Aaron Murray offers take on Todd Gurley suspension
When Kansas City Chiefs backup quarterback Aaron Murray was starring for the University of Georgia, he asked for a name each time he signed an autograph. Basically, no one was going to profit off of his likeness if he wasn't allowed to.
That's the central issue surrounding UGA running back Todd Gurley, who is being investigated for taking money for signing autographs for a man named Bryan Allen. Gurley is indefinitely suspended but did resume practice with the team on Monday.
Murray, in an interview with The Athens Banner-Herald, said that there are a lot of shady folks trying to get top college players to sign items that will later hit the marketplace.
“There’s always people wanting to be sneaky and have you sign stuff,” Murray told the newspaper. “That’s why after games or whenever I see people, I always asked them, `Who am I signing this to? Give me a name.’ If they couldn’t produce a name, I’m like, `Hey, I’m not going to sign it.’ But there’s tons of temptation out there, there’s tons of people that are wanting to make a profit. And as an athlete, we work hard to represent ourselves, to build a great brand.”
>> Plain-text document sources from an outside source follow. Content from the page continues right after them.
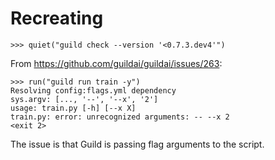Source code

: # Recreating

    >>> quiet("guild check --version '<0.7.3.dev4'")

From https://github.com/guildai/guildai/issues/263:

    >>> run("guild run train -y")
    Resolving config:flags.yml dependency
    sys.argv: [..., '--', '--x', '2']
    usage: train.py [-h] [--x X]
    train.py: error: unrecognized arguments: -- --x 2
    <exit 2>

The issue is that Guild is passing flag arguments to the script.
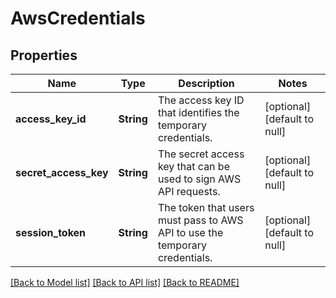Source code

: # AwsCredentials
## Properties

| Name | Type | Description | Notes |
|------------ | ------------- | ------------- | -------------|
| **access\_key\_id** | **String** | The access key ID that identifies the temporary credentials. | [optional] [default to null] |
| **secret\_access\_key** | **String** | The secret access key that can be used to sign AWS API requests. | [optional] [default to null] |
| **session\_token** | **String** | The token that users must pass to AWS API to use the temporary credentials. | [optional] [default to null] |

[[Back to Model list]](../README.md#documentation-for-models) [[Back to API list]](../README.md#documentation-for-api-endpoints) [[Back to README]](../README.md)

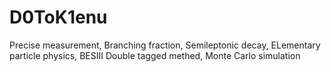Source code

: # D0ToK1enu
Precise measurement, Branching fraction, Semileptonic decay, ELementary particle physics, BESIII
Double tagged methed, Monte Carlo simulation
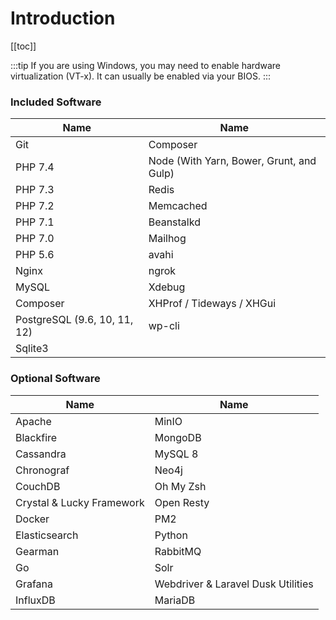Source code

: # Introduction

[[toc]]

:::tip If you are using Windows, you may need to enable hardware virtualization (VT-x). It can usually be enabled via your BIOS.
:::

### Included Software

 Name | Name 
------------ | -------------
Git | Composer
PHP 7.4 | Node (With Yarn, Bower, Grunt, and Gulp)
PHP 7.3 | Redis
PHP 7.2 | Memcached
PHP 7.1 | Beanstalkd
PHP 7.0 | Mailhog
PHP 5.6 | avahi
Nginx | ngrok
MySQL | Xdebug
Composer| XHProf / Tideways / XHGui
PostgreSQL (9.6, 10, 11, 12) | wp-cli
Sqlite3 | 


### Optional Software

 Name | Name 
------------ | -------------
Apache | MinIO
Blackfire | MongoDB
Cassandra | MySQL 8
Chronograf | Neo4j
CouchDB | Oh My Zsh
Crystal & Lucky Framework | Open Resty
Docker | PM2
Elasticsearch | Python
Gearman | RabbitMQ
Go | Solr
Grafana | Webdriver & Laravel Dusk Utilities
InfluxDB | MariaDB
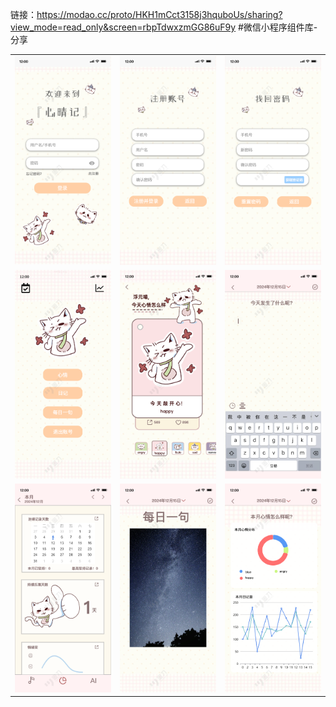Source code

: 链接：https://modao.cc/proto/HKH1mCct3158j3hquboUs/sharing?view_mode=read_only&screen=rbpTdwxzmGG86uF9y #微信小程序组件库-分享

<table>
  <tr>
    <td><img src="../images/登录.png" width="300"></td>
    <td><img src="../images/注册账号.png" width="300"></td>
    <td><img src="../images/找回密码.png" width="300"></td>
  </tr>
  <tr>
    <td><img src="../images/主页.png" width="300"></td>
    <td><img src="../images/心情记录.png" width="300"></td>
    <td><img src="../images/文字日记.png" width="300"></td>
  </tr>
  <tr>
    <td><img src="../images/日历.png" width="300"></td>
    <td><img src="../images/每日一句.png" width="300"></td>
    <td><img src="../images/统计.png" width="300"></td>
  </tr>
</table>
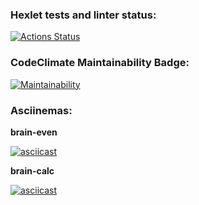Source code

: ### Hexlet tests and linter status:
[![Actions Status](https://github.com/medyak/frontend-project-44/workflows/hexlet-check/badge.svg)](https://github.com/medyak/frontend-project-44/actions)

### CodeClimate Maintainability Badge:
[![Maintainability](https://api.codeclimate.com/v1/badges/a270cfd066d91e7bfaf4/maintainability)](https://codeclimate.com/github/medyak/frontend-project-44/maintainability)

### Asciinemas:
**brain-even**

[![asciicast](https://asciinema.org/a/sSnu3H8WBRX4fvLxY67uHgujm.svg)](https://asciinema.org/a/sSnu3H8WBRX4fvLxY67uHgujm)

**brain-calc**

[![asciicast](https://asciinema.org/a/7k8OPwIakhgeLTgK7VO4LSTK4.svg)](https://asciinema.org/a/7k8OPwIakhgeLTgK7VO4LSTK4)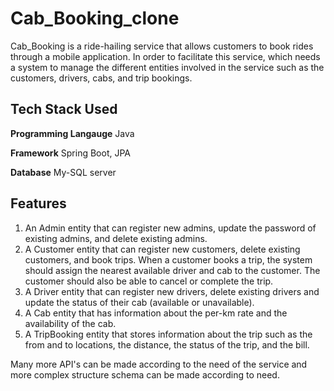 # Cab_Booking_clone
Cab_Booking is a ride-hailing service that allows customers to book rides through a mobile application. In order to facilitate this service, which needs a system to manage the different entities involved in the service such as the customers, drivers, cabs, and trip bookings. 

## Tech Stack Used

**Programming Langauge** Java

**Framework** Spring Boot, JPA

**Database** My-SQL server

## Features
1. An Admin entity that can register new admins, update the password of existing admins, and delete existing admins.
2. A Customer entity that can register new customers, delete existing customers, and book trips. When a customer books a trip, the system should assign the nearest available driver and cab to the customer. The customer should also be able to cancel or complete the trip.
3. A Driver entity that can register new drivers, delete existing drivers and update the status of their cab (available or unavailable).
4. A Cab entity that has information about the per-km rate and the availability of the cab.
5. A TripBooking entity that stores information about the trip such as the from and to locations, the distance, the status of the trip, and the bill.

Many more API's can be made according to the need of the service and more  complex structure schema can be made according to need.
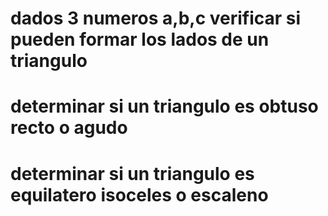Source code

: # dados 3 numeros a,b,c verificar si pueden formar los lados de un triangulo
# determinar si un triangulo es obtuso recto o agudo
# determinar si un triangulo es equilatero isoceles o escaleno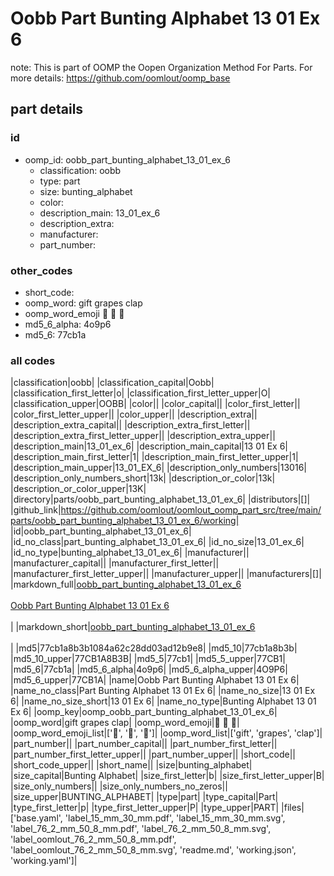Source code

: # Oobb Part Bunting Alphabet 13 01 Ex 6  

note: This is part of OOMP the Oopen Organization Method For Parts. For more details: https://github.com/oomlout/oomp_base

##  part details





### id
* oomp_id: oobb_part_bunting_alphabet_13_01_ex_6
  * classification: oobb
  * type: part
  * size: bunting_alphabet
  * color: 
  * description_main: 13_01_ex_6
  * description_extra: 
  * manufacturer: 
  * part_number: 

### other_codes
* short_code: 
* oomp_word: gift grapes clap
* oomp_word_emoji :gift: :grapes: :clap:
* md5_6_alpha: 4o9p6
* md5_6: 77cb1a

### all codes 
|classification|oobb|
|classification_capital|Oobb|
|classification_first_letter|o|
|classification_first_letter_upper|O|
|classification_upper|OOBB|
|color||
|color_capital||
|color_first_letter||
|color_first_letter_upper||
|color_upper||
|description_extra||
|description_extra_capital||
|description_extra_first_letter||
|description_extra_first_letter_upper||
|description_extra_upper||
|description_main|13_01_ex_6|
|description_main_capital|13 01 Ex 6|
|description_main_first_letter|1|
|description_main_first_letter_upper|1|
|description_main_upper|13_01_EX_6|
|description_only_numbers|13016|
|description_only_numbers_short|13k|
|description_or_color|13k|
|description_or_color_upper|13K|
|directory|parts/oobb_part_bunting_alphabet_13_01_ex_6|
|distributors|[]|
|github_link|https://github.com/oomlout/oomlout_oomp_part_src/tree/main/parts/oobb_part_bunting_alphabet_13_01_ex_6/working|
|id|oobb_part_bunting_alphabet_13_01_ex_6|
|id_no_class|part_bunting_alphabet_13_01_ex_6|
|id_no_size|13_01_ex_6|
|id_no_type|bunting_alphabet_13_01_ex_6|
|manufacturer||
|manufacturer_capital||
|manufacturer_first_letter||
|manufacturer_first_letter_upper||
|manufacturer_upper||
|manufacturers|[]|
|markdown_full|[oobb_part_bunting_alphabet_13_01_ex_6](https://github.com/oomlout/oomlout_oomp_part_src/tree/main/parts/oobb_part_bunting_alphabet_13_01_ex_6/working)<br>[](https://github.com/oomlout/oomlout_oomp_part_src/tree/main/parts/oobb_part_bunting_alphabet_13_01_ex_6/working)<br>[Oobb Part Bunting Alphabet 13 01 Ex 6](https://github.com/oomlout/oomlout_oomp_part_src/tree/main/parts/oobb_part_bunting_alphabet_13_01_ex_6/working)<br><br>|
|markdown_short|[oobb_part_bunting_alphabet_13_01_ex_6](https://github.com/oomlout/oomlout_oomp_part_src/tree/main/parts/oobb_part_bunting_alphabet_13_01_ex_6/working)<br><br>|
|md5|77cb1a8b3b1084a62c28dd03ad12b9e8|
|md5_10|77cb1a8b3b|
|md5_10_upper|77CB1A8B3B|
|md5_5|77cb1|
|md5_5_upper|77CB1|
|md5_6|77cb1a|
|md5_6_alpha|4o9p6|
|md5_6_alpha_upper|4O9P6|
|md5_6_upper|77CB1A|
|name|Oobb Part Bunting Alphabet 13 01 Ex 6|
|name_no_class|Part Bunting Alphabet 13 01 Ex 6|
|name_no_size|13 01 Ex 6|
|name_no_size_short|13 01 Ex 6|
|name_no_type|Bunting Alphabet 13 01 Ex 6|
|oomp_key|oomp_oobb_part_bunting_alphabet_13_01_ex_6|
|oomp_word|gift grapes clap|
|oomp_word_emoji|:gift: :grapes: :clap:|
|oomp_word_emoji_list|[':gift:', ':grapes:', ':clap:']|
|oomp_word_list|['gift', 'grapes', 'clap']|
|part_number||
|part_number_capital||
|part_number_first_letter||
|part_number_first_letter_upper||
|part_number_upper||
|short_code||
|short_code_upper||
|short_name||
|size|bunting_alphabet|
|size_capital|Bunting Alphabet|
|size_first_letter|b|
|size_first_letter_upper|B|
|size_only_numbers||
|size_only_numbers_no_zeros||
|size_upper|BUNTING_ALPHABET|
|type|part|
|type_capital|Part|
|type_first_letter|p|
|type_first_letter_upper|P|
|type_upper|PART|
|files|['base.yaml', 'label_15_mm_30_mm.pdf', 'label_15_mm_30_mm.svg', 'label_76_2_mm_50_8_mm.pdf', 'label_76_2_mm_50_8_mm.svg', 'label_oomlout_76_2_mm_50_8_mm.pdf', 'label_oomlout_76_2_mm_50_8_mm.svg', 'readme.md', 'working.json', 'working.yaml']|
Murray also said he hopes the NCAA will address this issue at some point. The SEC's all-time leader in passing yards made the point that while players are offered a scholarship that inclues a meal plan and room and board, players are still restricted with what additional income they can bring in.
It could take some time, however, for the NCAA to allow players to use their own likeness to profit monetarily. In the recent Ed O'Bannon case, it was determined that the NCAA can still restrict the players from doing so based on the objectives of the organizations.
The courts may side with the NCAA, which means the NCAA itself would have to change its mind on the stance.
“I guess I could speak for all players: We feel like if we represent ourselves and make a great brand on and off the field that we can hopefully profit from it a little bit," Murray said. "It stinks, but it’s a big issue and the NCAA needs to look into it a little bit more.”